Published: Friday 16 June 2006    | Updated: Friday 1 June 2007   

Bowing to the inevitable, EU leaders at the summit have agreed to prolong the 'reflection period'. The final deadline for leaving the constitutional impasse will be the end of 2008.

The former Commission President and newly elected Italian Prime Minister Romano Prodi, laid out the essential stakes in a few words after the first session of the EU summit, 15-16 June: "The real discussions on the constitution can only start under the German presidency and after French elections," Prodi said.
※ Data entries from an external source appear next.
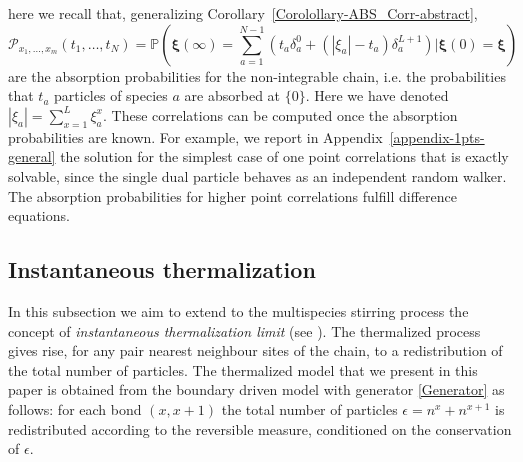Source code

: \documentclass[10pt]{article}
\numberwithin{equation}{section}
\numberwithin{equation}{subsection}
\begin{document}
here we recall that, generalizing Corollary~\ref{Corolollary-ABS_Corr-abstract}, %
\begin{equation}\label{Pass} 
	\mathcal{P}_{x_{1},\ldots,x_{m}}(t_{1},\ldots,t_{N})	=\mathbb{P}\left(\bm{\xi}(\infty)=\sum_{a=1}^{N-1}\left(t_{a}\delta_{a}^{0}+(|\xi_{a}|-t_{a})\delta_{a}^{L+1}\right)| \bm{\xi}(0)=\bm{\xi}\right)
\end{equation}
are the absorption probabilities for the non-integrable chain, i.e. the probabilities that $t_{a}$ particles of species $a$ are absorbed at $\{0\}$. Here we have denoted $|\xi_{a}|=\sum_{x=1}^{L}\xi_{a}^{x}$.
 These correlations can be computed once the absorption probabilities are known. For example, we report in Appendix~\ref{appendix-1pts-general} the solution for the simplest case of one point correlations that is exactly solvable, since the single dual particle behaves as an independent random walker. The absorption probabilities for higher point correlations fulfill  difference equations.


\subsection{Instantaneous thermalization}\label{Subsection-Thermalized}
In this subsection we aim to extend to the multispecies stirring process the concept of \textit{instantaneous thermalization limit} (see \cite{carinci2013duality,KMP}). The thermalized process gives rise, for any pair nearest neighbour sites of the chain, to a redistribution of the total number of particles. The thermalized model that we present in this paper is obtained from the boundary driven model with generator \eqref{Generator} as follows: for each bond $(x,x+1)$ the total number of particles $\epsilon=n^{x}+n^{x+1}$ is redistributed according to the reversible measure, conditioned on the conservation of $\epsilon$. 
\end{document}
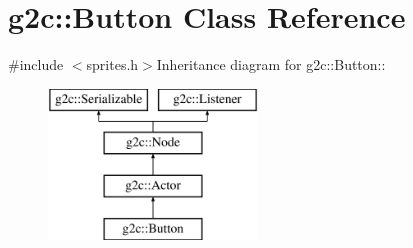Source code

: \hypertarget{classg2c_1_1_button}{
\section{g2c::Button Class Reference}
\label{classg2c_1_1_button}
}


{\ttfamily \#include $<$sprites.h$>$}Inheritance diagram for g2c::Button::\begin{figure}[H]
\begin{center}
\leavevmode
\includegraphics[height=4cm]{classg2c_1_1_button}
\end{center}
\end{figure}
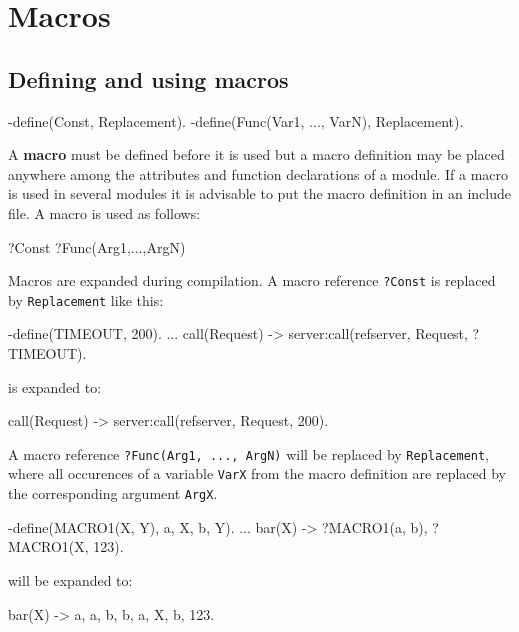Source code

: \chapter{Macros}
\label{macros}

\section{Defining and using macros}

\begin{erlang}
-define(Const, Replacement).
-define(Func(Var1, ..., VarN), Replacement).
\end{erlang}

A \textbf{macro} must be defined before it is used but a macro
definition may be placed anywhere among the attributes and function
declarations of a module. If a macro is used in several modules it is
advisable to put the macro definition in an include file. A macro is
used as follows:

\begin{erlang}
?Const
?Func(Arg1,...,ArgN)
\end{erlang}

Macros are expanded during compilation. A macro reference
\texttt{?Const} is replaced by \texttt{Replacement} like this:

\begin{erlang}
-define(TIMEOUT, 200).
...
call(Request) ->
    server:call(refserver, Request, ?TIMEOUT).
\end{erlang}

is expanded to:

\begin{erlang}
call(Request) ->
    server:call(refserver, Request, 200).
\end{erlang}

A macro reference \texttt{?Func(Arg1, ..., ArgN)} will be replaced by
\texttt{Replacement}, where all occurences of a variable \texttt{VarX}
from the macro definition are replaced by the corresponding argument
\texttt{ArgX}.

\begin{erlang}
-define(MACRO1(X, Y), {a, X, b, Y}).
...
bar(X) ->
    ?MACRO1(a, b),
    ?MACRO1(X, 123).
\end{erlang}

will be expanded to:

\begin{erlang}
bar(X) ->
    {a, a, b, b},
    {a, X, b, 123}.
\end{erlang}

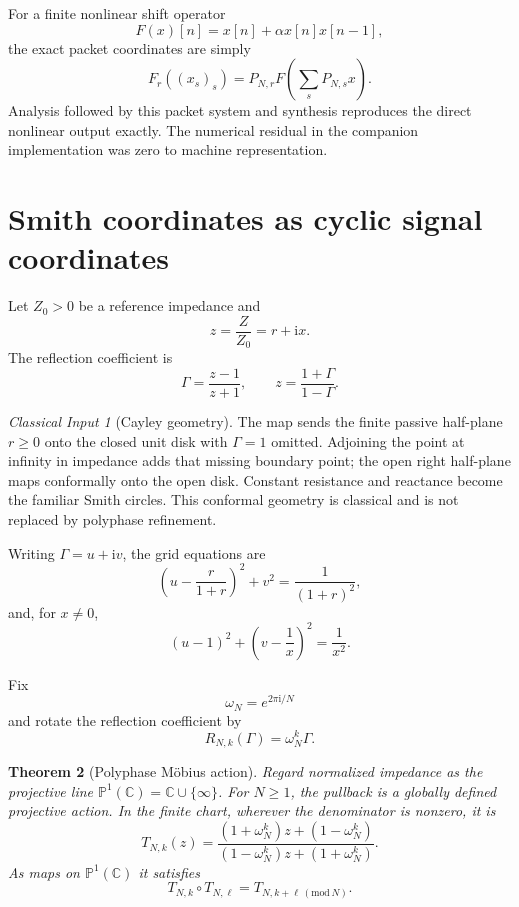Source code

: \documentclass[11pt,a4paper]{article}
\newtheorem{theorem}{Theorem}[section]
\theoremstyle{definition}
\theoremstyle{remark}
\newtheorem{classical}[theorem]{Classical Input}
\newcommand{\bbC}{\mathbb C}
\newcommand{\Gam}{\Gamma}
\newcommand{\ii}{\mathrm i}
\begin{document}
For a finite nonlinear shift operator
\[
F(x)[n]=x[n]+\alpha x[n]x[n-1],
\]
the exact packet coordinates are simply
\[
F_r((x_s)_s)=P_{N,r}F\!\left(\sum_sP_{N,s}x\right).
\]
Analysis followed by this packet system and synthesis reproduces the direct nonlinear output exactly. The numerical residual in the companion implementation was zero to machine representation.

\section{Smith coordinates as cyclic signal coordinates}\label{core:section:13}

Let $Z_0>0$ be a reference impedance and
\[
z=\frac{Z}{Z_0}=r+\ii x.
\]
The reflection coefficient is
\[
\boxed{
\Gam=\frac{z-1}{z+1},
\qquad
z=\frac{1+\Gam}{1-\Gam}.
}
\]

\begin{classical}[Cayley geometry]\label{core:record:30}
The map sends the finite passive half-plane $r\ge0$ onto the closed unit disk with $\Gam=1$ omitted. Adjoining the point at infinity in impedance adds that missing boundary point; the open right half-plane maps conformally onto the open disk. Constant resistance and reactance become the familiar Smith circles. This conformal geometry is classical and is not replaced by polyphase refinement.
\end{classical}

Writing $\Gam=u+\ii v$, the grid equations are
\[
\left(u-\frac{r}{1+r}\right)^2+v^2=\frac1{(1+r)^2},
\]
and, for $x\ne0$,
\[
(u-1)^2+\left(v-\frac1x\right)^2=\frac1{x^2}.
\]

Fix
\[
\omega_N=e^{2\pi\ii/N}
\]
and rotate the reflection coefficient by
\[
R_{N,k}(\Gam)=\omega_N^k\Gam.
\]

\begin{theorem}[Polyphase M\"obius action]\label{result:18}
Regard normalized impedance as the projective line $\mathbb P^1(\bbC)=\bbC\cup\{\infty\}$. For $N\ge1$, the pullback is a globally defined projective action. In the finite chart, wherever the denominator is nonzero, it is
\[
\boxed{
T_{N,k}(z)
=
\frac{(1+\omega_N^k)z+(1-\omega_N^k)}
{(1-\omega_N^k)z+(1+\omega_N^k)}.
}
\]
As maps on $\mathbb P^1(\bbC)$ it satisfies
\[
T_{N,k}\circ T_{N,\ell}=T_{N,k+\ell\, (\mathrm{mod}\,N)}.
\]
\end{theorem}
\end{document}
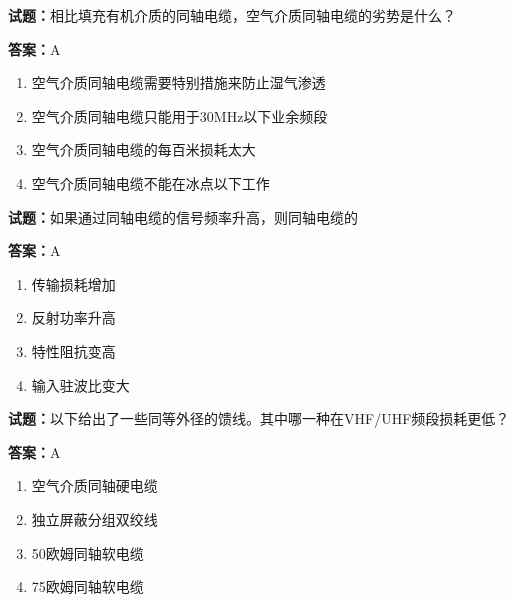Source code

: \documentclass{ctexbook}
\begin{document}




\vspace{1em}

\textbf{试题：}相比填充有机介质的同轴电缆，空气介质同轴电缆的劣势是什么？ 

\textbf{答案：}A 

\begin{enumerate}[leftmargin=3em]
  \item 空气介质同轴电缆需要特别措施来防止湿气渗透 

  \item 空气介质同轴电缆只能用于30MHz以下业余频段 

  \item 空气介质同轴电缆的每百米损耗太大 

  \item 空气介质同轴电缆不能在冰点以下工作 

\end{enumerate}





\vspace{1em}

\textbf{试题：}如果通过同轴电缆的信号频率升高，则同轴电缆的 

\textbf{答案：}A 

\begin{enumerate}[leftmargin=3em]
  \item 传输损耗增加 

  \item 反射功率升高 

  \item 特性阻抗变高 

  \item 输入驻波比变大 

\end{enumerate}





\vspace{1em}

\textbf{试题：}以下给出了一些同等外径的馈线。其中哪一种在VHF/UHF频段损耗更低？ 

\textbf{答案：}A 

\begin{enumerate}[leftmargin=3em]
  \item 空气介质同轴硬电缆 

  \item 独立屏蔽分组双绞线 

  \item 50欧姆同轴软电缆 

  \item 75欧姆同轴软电缆 

\end{enumerate}
\end{document}
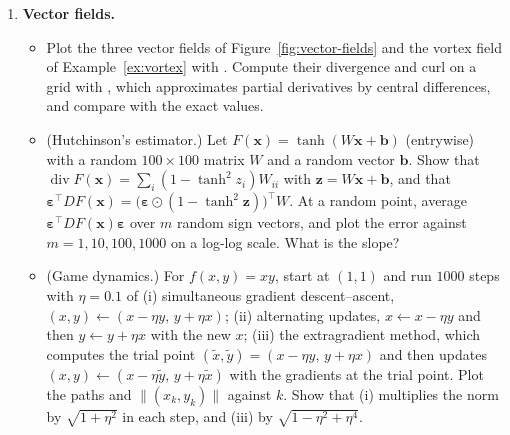 \documentclass[11pt]{article}
\newcommand{\py}[1]{\texttt{\detokenize{#1}}}
\newcommand{\norm}[1]{\lVert #1 \rVert}
\theoremstyle{definition}
\theoremstyle{plain}
\theoremstyle{remark}
\DeclareMathOperator{\Div}{div}
\begin{document}
\begin{enumerate}[label=\textbf{P\arabic*.}, leftmargin=*]
    \item \textbf{Vector fields.}
    \begin{itemize}
        \item Plot the three vector fields of Figure~\ref{fig:vector-fields} and the vortex field of Example~\ref{ex:vortex} with \py{plt.quiver}. Compute their divergence and curl on a grid with \py{np.gradient}, which approximates partial derivatives by central differences, and compare with the exact values.
        \item (Hutchinson's estimator.) Let $F(\mathbf{x}) = \tanh(W\mathbf{x} + \mathbf{b})$ (entrywise) with a random $100 \times 100$ matrix $W$ and a random vector $\mathbf{b}$. Show that $\Div F(\mathbf{x}) = \sum_i (1 - \tanh^2 z_i)W_{ii}$ with $\mathbf{z} = W\mathbf{x} + \mathbf{b}$, and that $\boldsymbol{\varepsilon}^\top DF(\mathbf{x}) = \big(\boldsymbol{\varepsilon} \odot (1 - \tanh^2\mathbf{z})\big)^\top W$. At a random point, average $\boldsymbol{\varepsilon}^\top DF(\mathbf{x})\boldsymbol{\varepsilon}$ over $m$ random sign vectors, and plot the error against $m = 1, 10, 100, 1000$ on a log-log scale. What is the slope?
        \item (Game dynamics.) For $f(x, y) = xy$, start at $(1, 1)$ and run $1000$ steps with $\eta = 0.1$ of (i) simultaneous gradient descent--ascent, $(x, y) \leftarrow (x - \eta y, \, y + \eta x)$; (ii) alternating updates, $x \leftarrow x - \eta y$ and then $y \leftarrow y + \eta x$ with the new $x$; (iii) the extragradient method, which computes the trial point $(\tilde x, \tilde y) = (x - \eta y, \, y + \eta x)$ and then updates $(x, y) \leftarrow (x - \eta\tilde y, \, y + \eta\tilde x)$ with the gradients at the trial point. Plot the paths and $\norm{(x_k, y_k)}$ against $k$. Show that (i) multiplies the norm by $\sqrt{1 + \eta^2}$ in each step, and (iii) by $\sqrt{1 - \eta^2 + \eta^4}$.
    \end{itemize}


\end{enumerate}
\end{document}
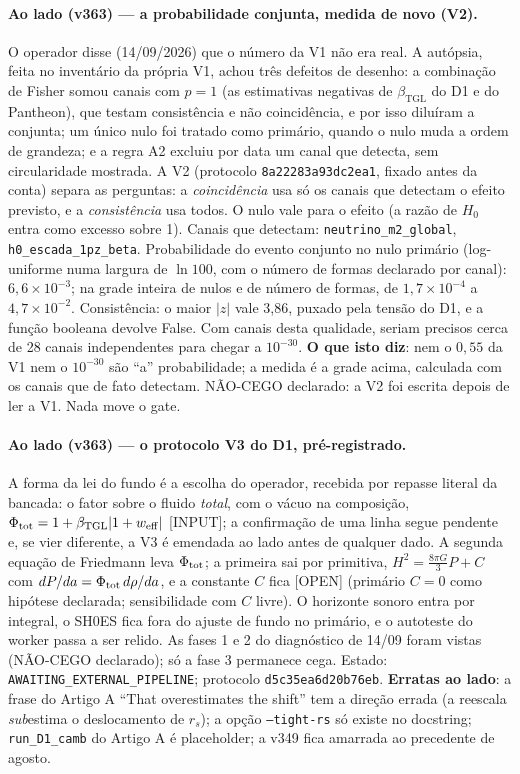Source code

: \documentclass[11pt]{article}
\newcommand{\bTGL}{\beta_{\mathrm{TGL}}}\newcommand{\Msun}{M_{\odot}}\newcommand{\TGL}{\mathrm{TGL}}
\theoremstyle{definition}\newtheorem{deriv}{Derivação}
\begin{document}
\paragraph*{Ao lado (v363) --- a probabilidade conjunta, medida de novo (V2).} O operador disse (14/09/2026) que o número da V1 não era real. A autópsia, feita no inventário da própria V1, achou três defeitos de desenho: a combinação de Fisher somou canais com $p=1$ (as estimativas negativas de $\bTGL$ do D1 e do Pantheon), que testam consistência e não coincidência, e por isso diluíram a conjunta; um único nulo foi tratado como primário, quando o nulo muda a ordem de grandeza; e a regra A2 excluiu por data um canal que detecta, sem circularidade mostrada. A V2 (protocolo \texttt{8a22283a93dc2ea1}, fixado antes da conta) separa as perguntas: a \emph{coincidência} usa só os canais que detectam o efeito previsto, e a \emph{consistência} usa todos. O nulo vale para o efeito (a razão de $H_0$ entra como excesso sobre 1). Canais que detectam: \texttt{neutrino\_m2\_global}, \texttt{h0\_escada\_1pz\_beta}. Probabilidade do evento conjunto no nulo primário (log-uniforme numa largura de $\ln 100$, com o número de formas declarado por canal): $6,6\times10^{-3}$; na grade inteira de nulos e de número de formas, de $1,7\times10^{-4}$ a $4,7\times10^{-2}$. Consistência: o maior $|z|$ vale 3,86, puxado pela tensão do D1, e a função booleana devolve False. Com canais desta qualidade, seriam precisos cerca de 28 canais independentes para chegar a $10^{-30}$. \textbf{O que isto diz}: nem o $0{,}55$ da V1 nem o $10^{-30}$ são ``a'' probabilidade; a medida é a grade acima, calculada com os canais que de fato detectam. NÃO-CEGO declarado: a V2 foi escrita depois de ler a V1. Nada move o gate.

\paragraph*{Ao lado (v363) --- o protocolo V3 do D1, pré-registrado.} A forma da lei do fundo é a escolha do operador, recebida por repasse literal da bancada: o fator sobre o fluido \emph{total}, com o vácuo na composição, $\Phi_{\rm tot}=1+\bTGL|1+w_{\rm eff}|$ [INPUT]; a confirmação de uma linha segue pendente e, se vier diferente, a V3 é emendada ao lado antes de qualquer dado. A segunda equação de Friedmann leva $\Phi_{\rm tot}$; a primeira sai por primitiva, $H^2=\tfrac{8\pi G}{3}P+C$ com $dP/da=\Phi_{\rm tot}\,d\rho/da$, e a constante $C$ fica [OPEN] (primário $C=0$ como hipótese declarada; sensibilidade com $C$ livre). O horizonte sonoro entra por integral, o SH0ES fica fora do ajuste de fundo no primário, e o autoteste do worker passa a ser relido. As fases 1 e 2 do diagnóstico de 14/09 foram vistas (NÃO-CEGO declarado); só a fase 3 permanece cega. Estado: \texttt{AWAITING\_EXTERNAL\_PIPELINE}; protocolo \texttt{d5c35ea6d20b76eb}. \textbf{Erratas ao lado}: a frase do Artigo A ``That overestimates the shift'' tem a direção errada (a reescala \emph{sub}estima o deslocamento de $r_s$); a opção \texttt{--tight-rs} só existe no docstring; \texttt{run\_D1\_camb} do Artigo A é placeholder; a v349 fica amarrada ao precedente de agosto.
\end{document}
The German presidency runs in the first half of 2007, French elections are held in the spring of 2007. The French no-vote at the May 2005 referendum was the first stumbling block to the Constitution, and the 'états d'âme' of the French nation are thus set to remain pivotal for salvaging the Constitution.

Apart for agreeing that more time is needed, there was no real clarification in sight: "The substance of the constitutional treaty is good and it should be kept alive, but there's no consensus," admitted Austrian Chancellor Wolfgang Schüssel.

15 EU nations have ratified so far, and some are eager to build on the Constitutional Treaty, whereas the Netherlands, whose citizens overwhelmingly voted it down in June 2005, will not submit the same text to a new vote.

Dutch Foreign Minister Bernard Bot has argued that existing EU treaties could be adapted if the EU needs to take in new members.